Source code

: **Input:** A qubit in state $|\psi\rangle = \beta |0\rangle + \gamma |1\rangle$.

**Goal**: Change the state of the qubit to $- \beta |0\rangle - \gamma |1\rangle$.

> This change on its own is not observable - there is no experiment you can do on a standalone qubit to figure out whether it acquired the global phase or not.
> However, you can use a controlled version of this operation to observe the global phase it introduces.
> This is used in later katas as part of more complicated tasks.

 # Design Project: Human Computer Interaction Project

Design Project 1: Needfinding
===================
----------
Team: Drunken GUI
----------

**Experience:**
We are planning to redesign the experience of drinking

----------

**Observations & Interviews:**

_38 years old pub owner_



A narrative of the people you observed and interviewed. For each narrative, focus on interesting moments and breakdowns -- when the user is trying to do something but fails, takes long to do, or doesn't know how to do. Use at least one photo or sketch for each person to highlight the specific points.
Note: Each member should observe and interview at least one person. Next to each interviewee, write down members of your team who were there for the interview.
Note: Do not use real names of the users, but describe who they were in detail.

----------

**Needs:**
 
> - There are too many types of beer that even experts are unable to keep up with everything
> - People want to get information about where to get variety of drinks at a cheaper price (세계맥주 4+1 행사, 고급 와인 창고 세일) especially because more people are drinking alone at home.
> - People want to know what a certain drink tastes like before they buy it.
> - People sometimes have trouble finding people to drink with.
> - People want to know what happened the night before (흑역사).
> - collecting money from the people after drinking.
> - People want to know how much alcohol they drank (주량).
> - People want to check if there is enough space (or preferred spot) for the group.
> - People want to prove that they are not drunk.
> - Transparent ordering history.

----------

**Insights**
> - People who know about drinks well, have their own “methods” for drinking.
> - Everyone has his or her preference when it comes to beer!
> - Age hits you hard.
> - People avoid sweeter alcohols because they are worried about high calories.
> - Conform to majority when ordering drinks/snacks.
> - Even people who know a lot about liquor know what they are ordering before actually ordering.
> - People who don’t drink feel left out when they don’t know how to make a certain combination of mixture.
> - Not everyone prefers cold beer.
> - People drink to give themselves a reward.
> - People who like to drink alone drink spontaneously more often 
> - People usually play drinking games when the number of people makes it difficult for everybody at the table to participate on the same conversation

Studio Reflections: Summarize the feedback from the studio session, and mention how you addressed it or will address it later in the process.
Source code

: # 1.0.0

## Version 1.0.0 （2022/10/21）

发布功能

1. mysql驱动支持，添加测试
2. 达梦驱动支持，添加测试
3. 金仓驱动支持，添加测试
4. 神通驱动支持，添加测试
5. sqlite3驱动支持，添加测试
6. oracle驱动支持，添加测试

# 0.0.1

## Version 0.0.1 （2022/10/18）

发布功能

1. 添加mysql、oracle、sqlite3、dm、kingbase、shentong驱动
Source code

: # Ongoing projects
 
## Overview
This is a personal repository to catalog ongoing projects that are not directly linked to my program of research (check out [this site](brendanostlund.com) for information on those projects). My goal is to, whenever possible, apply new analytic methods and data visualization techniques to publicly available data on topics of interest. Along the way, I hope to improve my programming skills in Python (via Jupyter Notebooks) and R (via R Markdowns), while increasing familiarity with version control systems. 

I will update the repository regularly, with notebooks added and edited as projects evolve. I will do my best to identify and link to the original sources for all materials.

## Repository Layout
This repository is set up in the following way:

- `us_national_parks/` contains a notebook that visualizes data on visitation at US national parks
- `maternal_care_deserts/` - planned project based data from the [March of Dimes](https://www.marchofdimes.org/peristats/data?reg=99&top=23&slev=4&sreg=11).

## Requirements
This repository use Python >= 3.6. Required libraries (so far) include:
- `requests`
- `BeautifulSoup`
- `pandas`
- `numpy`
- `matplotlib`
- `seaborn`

________________________________________

- _Aim of the task_: Only one stretch of the entries above is wanted: the lines from the one containing "Note: Do not" through the one containing "Studio Reflections: Summarize". Please reproduce it exactly.

- _Solution to this exercise_:
Note: Do not use real names of the users, but describe who they were in detail.

----------

**Needs:**
 
> - There are too many types of beer that even experts are unable to keep up with everything
> - People want to get information about where to get variety of drinks at a cheaper price (세계맥주 4+1 행사, 고급 와인 창고 세일) especially because more people are drinking alone at home.
> - People want to know what a certain drink tastes like before they buy it.
> - People sometimes have trouble finding people to drink with.
> - People want to know what happened the night before (흑역사).
> - collecting money from the people after drinking.
> - People want to know how much alcohol they drank (주량).
> - People want to check if there is enough space (or preferred spot) for the group.
> - People want to prove that they are not drunk.
> - Transparent ordering history.

----------

**Insights**
> - People who know about drinks well, have their own “methods” for drinking.
> - Everyone has his or her preference when it comes to beer!
> - Age hits you hard.
> - People avoid sweeter alcohols because they are worried about high calories.
> - Conform to majority when ordering drinks/snacks.
> - Even people who know a lot about liquor know what they are ordering before actually ordering.
> - People who don’t drink feel left out when they don’t know how to make a certain combination of mixture.
> - Not everyone prefers cold beer.
> - People drink to give themselves a reward.
> - People who like to drink alone drink spontaneously more often 
> - People usually play drinking games when the number of people makes it difficult for everybody at the table to participate on the same conversation

Studio Reflections: Summarize the feedback from the studio session, and mention how you addressed it or will address it later in the process.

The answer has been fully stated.